What Percentage of Users Join A Mailing List Or Contribute? / Random Statistical Thoughts
A while back I posted about The Drake Equation and trying to figure out the number of Open Source users for arbitrary applications out there. Even with popularity-contest apps in play (see Debian), it’s rather impossible to get hard numbers when not all users opt-in, and the reasons for opting-in or out vary depending on the type of user, with different applications being more geared for certain types of users, and applications being used on different distributions. Even tracking download sources (git, yum, http, mirrors) for all of Fedora, EPEL, and CentOS won’t bring us those kind of numbers as a proprietary app can normally get by just asking your sales guy how many copies something sold. I thought EKG would help, but honestly even if we do gather all that data, it won’t tell us the answer to that question. Adding application-specific phone-home opt-in definitely won’t help. When someone asks me how many people are using foo, I just have to answer “I don’t know”.

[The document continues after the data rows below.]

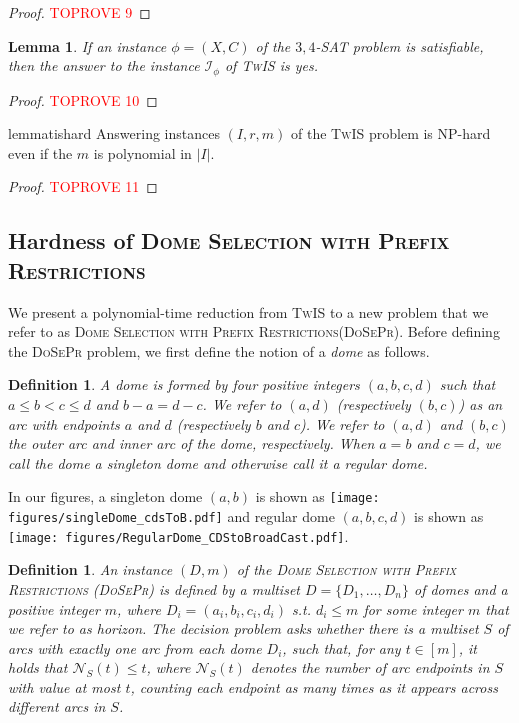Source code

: \documentclass[letterpaper,11pt]{article}
\newtheorem{lemma}[theorem]{Lemma}
\newtheorem{definition}[theorem]{Definition}
\newcommand{\sssattt}{\textsc{$3,4$-SAT}\xspace}
\newcommand{\tis}{\textsc{TwIS}\xspace}
\newcommand{\dspr}{\textsc{DoSePr}\xspace}
\newcommand{\dsprlong}{\textsc{Dome Selection with Prefix Restrictions}\xspace}
\begin{document}
\begin{proof}\textcolor{red}{TOPROVE 9}\end{proof}

\begin{lemma} \label{lemma1_SATtoTIS}
If an instance $\phi=(X,C)$ of the \sssattt problem is satisfiable, then the answer to the instance $\mathcal{I}_\phi$ of \tis is yes.
\end{lemma}

\begin{proof}\textcolor{red}{TOPROVE 10}\end{proof}



\begin{restatable}{lemma}{tishard}\label{thm:1}
Answering instances $(I,r,m)$ of the \tis problem is NP-hard even if the $m$ is polynomial in $|I|$. 
\end{restatable}

\begin{proof}\textcolor{red}{TOPROVE 11}\end{proof}



  \subsection{Hardness of \dsprlong}\label{subsec:hardness:dspr}
We present a polynomial-time reduction from \tis to a new problem that we refer to as \dsprlong (\dspr).
Before defining the \dspr problem, we first define the notion of a \emph{dome} as follows.

\begin{definition}
    A \emph{dome} is formed by four positive integers $(a,b,c,d)$ such that $a \leq b < c \leq d$ and $b-a=d-c$. We refer to $(a,d)$ (respectively $(b,c)$) as an \emph{arc} with endpoints $a$ and $d$ (respectively $b$ and $c$). We refer to $(a,d)$ and $(b,c)$ the \emph{outer arc} and \emph{inner arc} of the dome, respectively. When $a=b$ and $c=d$, we call the dome a \emph{singleton dome} and otherwise call it a \emph{regular dome}.
\end{definition}

 In our figures, a singleton dome $(a,b)$ is shown as \texttt{[image: figures/singleDome\_cdsToB.pdf]} and regular dome $(a,b,c,d)$ is shown as \texttt{[image: figures/RegularDome\_CDStoBroadCast.pdf]}. 


\begin{definition}
    An instance $(D,m)$ of the \emph{\dsprlong} (\dspr) is defined by a multiset $D= \{D_1,\ldots, D_n\}$ of domes and a positive integer $m$, where $D_i = (a_i,b_i,c_i,d_i)$ s.t. $d_i \leq m$ for some integer $m$ that we refer to as \emph{horizon}. The decision problem asks whether there is a multiset $S$ of arcs with exactly one arc from each dome $D_i$, such that, for any $t \in [m]$, it holds that $\mathcal{N}_S(t) \leq t$, where $\mathcal{N}_S(t)$ denotes the number of arc endpoints in $S$ with value at most $t$, counting each endpoint as many times as it appears across different arcs in $S$.
\end{definition}
\end{document}
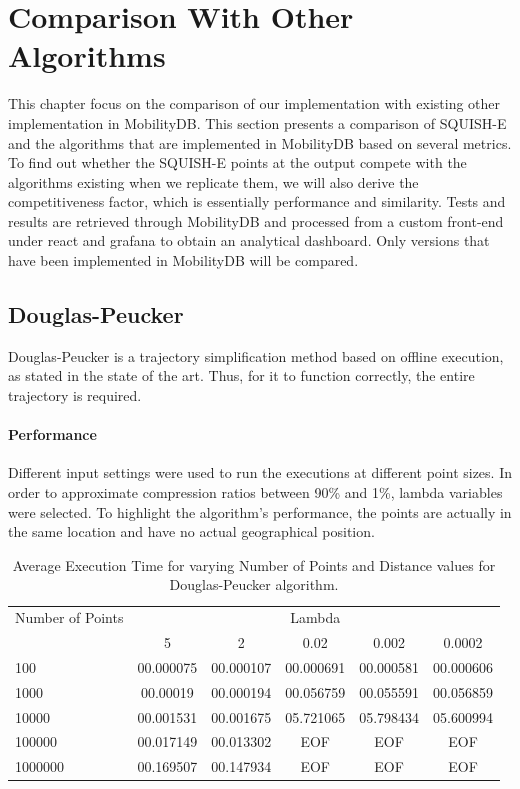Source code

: 

\section{Comparison With Other Algorithms}
This chapter focus on the comparison of our implementation with existing other implementation in MobilityDB.  This section presents a comparison of SQUISH-E and the algorithms that are implemented in MobilityDB based on several metrics. To find out whether the SQUISH-E points at the output compete with the algorithms existing when we replicate them, we will also derive the competitiveness factor, which is essentially performance and similarity. Tests and results are retrieved through MobilityDB and processed from a custom front-end under react and grafana to obtain an analytical dashboard. Only versions that have been implemented in MobilityDB will be compared.

\subsection{Douglas-Peucker}

Douglas-Peucker is a trajectory simplification method based on offline execution, as stated in the state of the art. Thus, for it to function correctly, the entire trajectory is required.

\paragraph{Performance}
Different input settings were used to run the executions at different point sizes. In order to approximate compression ratios between 90\% and 1\%, lambda variables were selected. To highlight the algorithm's performance, the points are actually in the same location and have no actual geographical position.

\begin{table}
    \centering
    \label{tab:execution_time_douglas}
    \begin{tabular}{@{}lccccc@{}}
        \toprule
        Number of Points & \multicolumn{5}{c}{Lambda} \\
        \cmidrule{2-6}
        & 5         & 2       & 0.02        & 0.002       & 0.0002       \\
        \midrule
        100              & 00.000075 & 00.000107 & 00.000691 & 00.000581 & 00.000606 \\
        1000             & 00.00019  & 00.000194 & 00.056759 & 00.055591 & 00.056859 \\
        10000            & 00.001531 & 00.001675 & 05.721065 & 05.798434 & 05.600994 \\
        100000           & 00.017149  & 00.013302  & EOF & EOF & EOF \\
        1000000          & 00.169507 & 00.147934 & EOF & EOF & EOF \\
        \bottomrule
    \end{tabular}
    \caption{Average Execution Time for varying Number of Points and Distance values for Douglas-Peucker algorithm.}
\end{table}

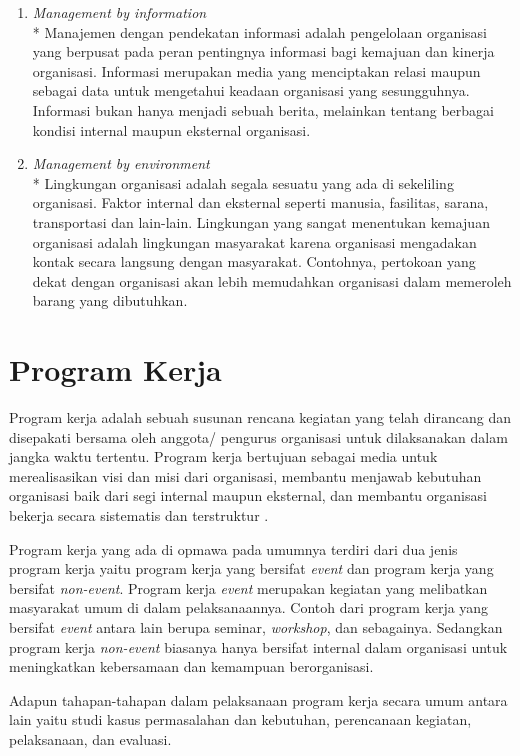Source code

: \begin{enumerate}
	\item \emph{Management by information} \\*
	Manajemen dengan pendekatan informasi adalah pengelolaan organisasi yang berpusat pada peran pentingnya informasi bagi kemajuan dan kinerja organisasi. Informasi merupakan media yang menciptakan relasi maupun sebagai data untuk mengetahui keadaan organisasi yang sesungguhnya. Informasi bukan hanya menjadi sebuah berita, melainkan tentang berbagai kondisi internal maupun eksternal organisasi.
	
	\item \emph{Management by environment} \\*
	Lingkungan organisasi adalah segala sesuatu yang ada di sekeliling organisasi. Faktor internal dan eksternal seperti manusia, fasilitas, sarana, transportasi dan lain-lain. Lingkungan yang sangat menentukan kemajuan organisasi adalah lingkungan masyarakat karena organisasi mengadakan kontak secara langsung dengan masyarakat. Contohnya, pertokoan yang dekat dengan organisasi akan lebih memudahkan organisasi dalam memeroleh barang yang dibutuhkan.
\end{enumerate}

\section{Program Kerja}

Program kerja adalah sebuah susunan rencana kegiatan yang telah dirancang dan disepakati bersama oleh anggota/ pengurus organisasi untuk dilaksanakan dalam jangka waktu tertentu. Program kerja bertujuan sebagai media untuk merealisasikan visi dan misi dari organisasi, membantu menjawab kebutuhan organisasi baik dari segi internal maupun eksternal, dan membantu organisasi bekerja secara sistematis dan terstruktur \cite{dosen}.

Program kerja yang ada di opmawa pada umumnya terdiri dari dua jenis program kerja yaitu program kerja yang bersifat \emph{event} dan program kerja yang bersifat \emph{non-event}. Program kerja \emph{event} merupakan kegiatan yang melibatkan masyarakat umum di dalam pelaksanaannya. Contoh dari program kerja  yang bersifat \emph{event} antara lain berupa seminar, \emph{workshop}, dan sebagainya. Sedangkan program kerja \emph{non-event} biasanya hanya bersifat internal dalam organisasi untuk meningkatkan kebersamaan dan kemampuan berorganisasi.

Adapun tahapan-tahapan dalam pelaksanaan program kerja secara umum antara lain yaitu studi kasus permasalahan dan kebutuhan, perencanaan kegiatan, pelaksanaan, dan evaluasi.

Rather than trying to find that out by sifting through data, what about a straw poll to challenge some assumptions?
Do folks really think that 1/100 people contribute, or depending on application domain, may that range wildly from anywhere between 1/10 and 1/1000 ?

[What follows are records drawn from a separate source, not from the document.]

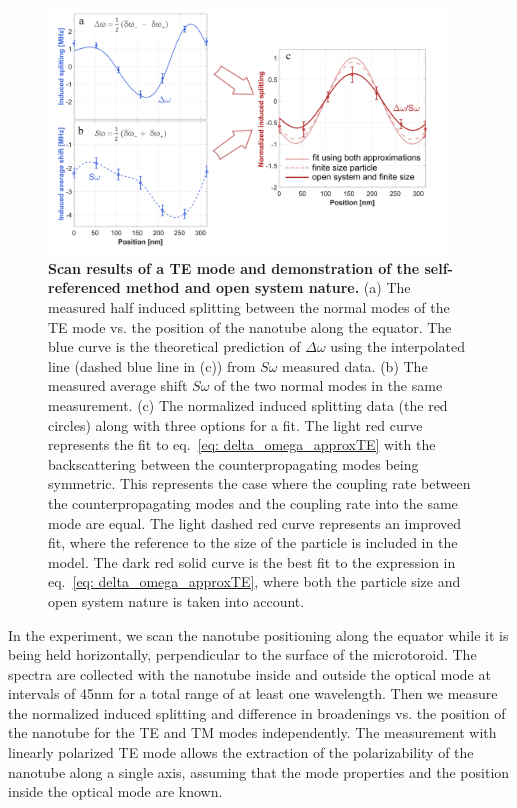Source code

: \documentclass[journal=jacsat,manuscript=article]{achemso}
\begin{document}
\begin{figure}[H]
\centering
   \includegraphics[width=0.95\textwidth]{Images/data_plot_19_TE_forPaper_subplot1C.png}
        \caption{\textbf{Scan results of a TE mode and demonstration of the self-referenced method and open system nature.} (a) The measured half induced splitting between the normal modes of the TE mode vs. the position of the nanotube along the equator. The blue curve is the theoretical prediction of $\Delta \omega$ using the interpolated line (dashed blue line in (c)) from $\textit{S}\omega$ measured data. (b) The measured average shift $\textit{S}\omega$ of the two normal modes in the same measurement. (c) The normalized induced splitting data (the red circles) along with three options for a fit. The light red curve represents the fit to eq.~\ref{eq: delta_omega_approxTE} with the backscattering between the counterpropagating modes being symmetric. This represents the case where the coupling rate between the counterpropagating modes and the coupling rate into the same mode are equal. The light dashed red curve represents an improved fit, where the reference to the size of the particle is included in the model. The dark red solid curve is the best fit to the expression in eq.~\ref{eq: delta_omega_approxTE}, where both the particle size and open system nature is taken into account.}
\label{fig:TE_set19_splitting}
\end{figure}

In the experiment, we scan the nanotube positioning along the equator while it is being held horizontally, perpendicular to the surface of the microtoroid. The spectra are collected with the nanotube inside and outside the optical mode at intervals of 45nm for a total range of at least one wavelength. Then we measure the normalized induced splitting and difference in broadenings vs. the position of the nanotube for the TE and TM modes independently. The measurement with linearly polarized TE mode allows the extraction of the polarizability of the nanotube along a single axis, assuming that the mode properties and the position inside the optical mode are known.
\end{document}
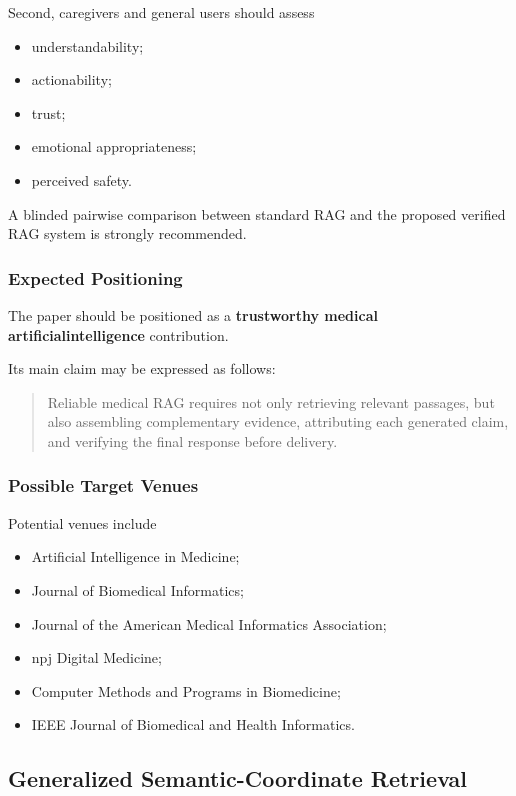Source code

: \documentclass{article}
\begin{document}
Second, caregivers and general users should assess
\begin{itemize}
    \item understandability;
    \item actionability;
    \item trust;
    \item emotional appropriateness;
    \item perceived safety.
\end{itemize}

A blinded pairwise comparison between standard RAG and the proposed verified
RAG system is strongly recommended.

\subsubsection{Expected Positioning}

The paper should be positioned as a \textbf{trustworthy medical artificialintelligence} contribution.

Its main claim may be expressed as follows:
\begin{quote}
Reliable medical RAG requires not only retrieving relevant passages, but also
assembling complementary evidence, attributing each generated claim, and
verifying the final response before delivery.
\end{quote}

\subsubsection{Possible Target Venues}

Potential venues include
\begin{itemize}
    \item Artificial Intelligence in Medicine;
    \item Journal of Biomedical Informatics;
    \item Journal of the American Medical Informatics Association;
    \item npj Digital Medicine;
    \item Computer Methods and Programs in Biomedicine;
    \item IEEE Journal of Biomedical and Health Informatics.
\end{itemize}

\subsection{Generalized Semantic-Coordinate Retrieval}
\end{document}
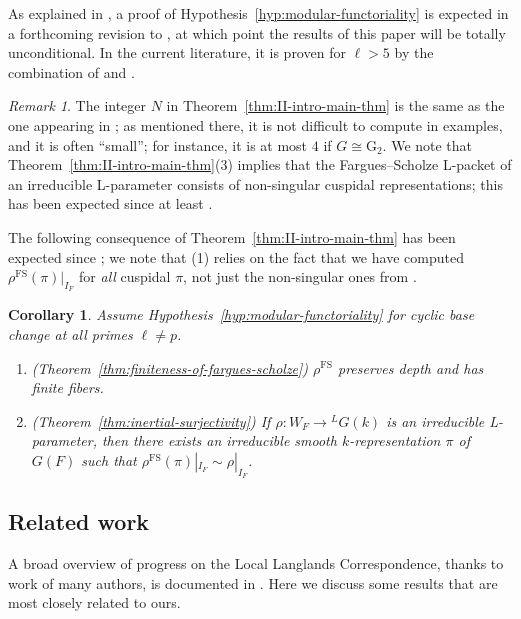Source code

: \documentclass[reqno]{amsart}
\numberwithin{equation}{subsection}
\newcommand{\co}{\colon}
\newcommand{\ld}{{}^L}
\DeclareMathOperator{\FS}{FS}
\newtheorem{cor}[thm]{Corollary}
\theoremstyle{remark}
\newtheorem{remark}[thm]{Remark}
\numberwithin{equation}{subsection}
\numberwithin{figure}{subsection}
\begin{document}
As explained in \cite[\S 1.1]{CF26a}, a proof of Hypothesis~\ref{hyp:modular-functoriality} is expected in a forthcoming revision to \cite{F24}, at which point the results of this paper will be totally unconditional. In the current literature, it is proven for $\ell > 5$ by the combination of \cite{F24} and \cite{Wei26}. 

\begin{remark}The integer $N$ in Theorem~\ref{thm:II-intro-main-thm} is the same as the one appearing in \cite[Theorem~1.3.1]{CF26a}; as mentioned there, it is not difficult to compute in examples, and it is often ``small''; for instance, it is at most $4$ if $G \cong \mathrm{G}_2$. We note that Theorem~\ref{thm:II-intro-main-thm}(3) implies that the Fargues--Scholze L-packet of an irreducible L-parameter consists of non-singular cuspidal representations; this has been expected since at least \cite{Kal21b}.
\end{remark}

The following consequence of Theorem~\ref{thm:II-intro-main-thm} has been expected since \cite{FS}; we note that (1) relies on the fact that we have computed $\rho^{\FS}(\pi)|_{I_F}$ for \emph{all} cuspidal $\pi$, not just the non-singular ones from \cite{Kal21b}.

\begin{cor}\label{cor:II-intro-main-cor}
Assume Hypothesis~\ref{hyp:modular-functoriality} for cyclic base change at all primes $\ell \neq p$.

\begin{enumerate}
    \item (Theorem~\ref{thm:finiteness-of-fargues-scholze}) $\rho^{\FS}$ preserves depth and has finite fibers.
    \item (Theorem~\ref{thm:inertial-surjectivity}) If $\rho\co W_F \to \ld G(k)$ is an irreducible L-parameter, then there exists an irreducible smooth $k$-representation $\pi$ of $G(F)$ such that $\rho^{\FS}(\pi)|_{I_F} \sim \rho|_{I_F}$.
\end{enumerate}
\end{cor}

\subsection{Related work}\label{ssec:related-work}
A broad overview of progress on the Local Langlands Correspondence, thanks to work of many authors, is documented in \cite{CF26a}. Here we discuss some results that are most closely related to ours. 
\end{document}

What about people who join mailing lists or file bugs — what percentage of users do you think file bugs? (Exemption given for mythical bug-free projects)
How does that vary by application domain? How is a Firefox or GNOME user different in engagement ratios from the user of a systems management application?

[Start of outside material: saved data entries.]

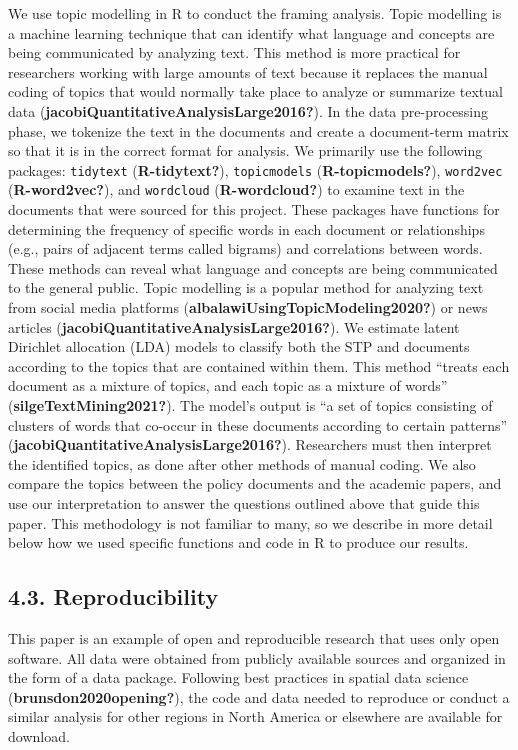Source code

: \documentclass[]{elsarticle} %
\begin{document}
We use topic modelling in R to conduct the framing analysis. Topic
modelling is a machine learning technique that can identify what
language and concepts are being communicated by analyzing text. This
method is more practical for researchers working with large amounts of
text because it replaces the manual coding of topics that would normally
take place to analyze or summarize textual data
(\textbf{jacobiQuantitativeAnalysisLarge2016?}). In the data
pre-processing phase, we tokenize the text in the documents and create a
document-term matrix so that it is in the correct format for analysis.
We primarily use the following packages: \texttt{tidytext}
(\textbf{R-tidytext?}), \texttt{topicmodels} (\textbf{R-topicmodels?}),
\texttt{word2vec} (\textbf{R-word2vec?}), and \texttt{wordcloud}
(\textbf{R-wordcloud?}) to examine text in the documents that were
sourced for this project. These packages have functions for determining
the frequency of specific words in each document or relationships (e.g.,
pairs of adjacent terms called bigrams) and correlations between words.
These methods can reveal what language and concepts are being
communicated to the general public. Topic modelling is a popular method
for analyzing text from social media platforms
(\textbf{albalawiUsingTopicModeling2020?}) or news articles
(\textbf{jacobiQuantitativeAnalysisLarge2016?}). We estimate latent
Dirichlet allocation (LDA) models to classify both the STP and documents
according to the topics that are contained within them. This method
``treats each document as a mixture of topics, and each topic as a
mixture of words'' (\textbf{silgeTextMining2021?}). The model's output
is ``a set of topics consisting of clusters of words that co-occur in
these documents according to certain patterns''
(\textbf{jacobiQuantitativeAnalysisLarge2016?}). Researchers must then
interpret the identified topics, as done after other methods of manual
coding. We also compare the topics between the policy documents and the
academic papers, and use our interpretation to answer the questions
outlined above that guide this paper. This methodology is not familiar
to many, so we describe in more detail below how we used specific
functions and code in R to produce our results.

\hypertarget{reproducibility}{%
\subsection{4.3. Reproducibility}\label{reproducibility}}

This paper is an example of open and reproducible research that uses
only open software. All data were obtained from publicly available
sources and organized in the form of a data package. Following best
practices in spatial data science (\textbf{brunsdon2020opening?}), the
code and data needed to reproduce or conduct a similar analysis for
other regions in North America or elsewhere are available for download.
\end{document}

I’ve heard the “1 in 100″ figure thrown around a lot, but I haven’t really seen any hard evidence that the code contributor ratio is really 1 in 100. I do agree it’s /close/ to that range, but it would be interesting to know how that varies by different application domains and the degree of openness in which apps are run and whether contributions are actively asked for. If it’s 1/100 that is not bad, necessarily, it may mean that you get more users
(Now just in case Matt Asay decides to misquote me again, I’m not talking here about proving that contributions are small. What I’m doing here is trying to reverse engineer the size of the userbase from the data we have available, to show that usage of OSS projects is astronomically large. I have the github graphs for various projects to show that contributions are often large, data that he should definitely be looking at — but the user end of the equation is the area where we /don’t/ have those statistics — and those are things that EKG can’t track because the data is simply not there…)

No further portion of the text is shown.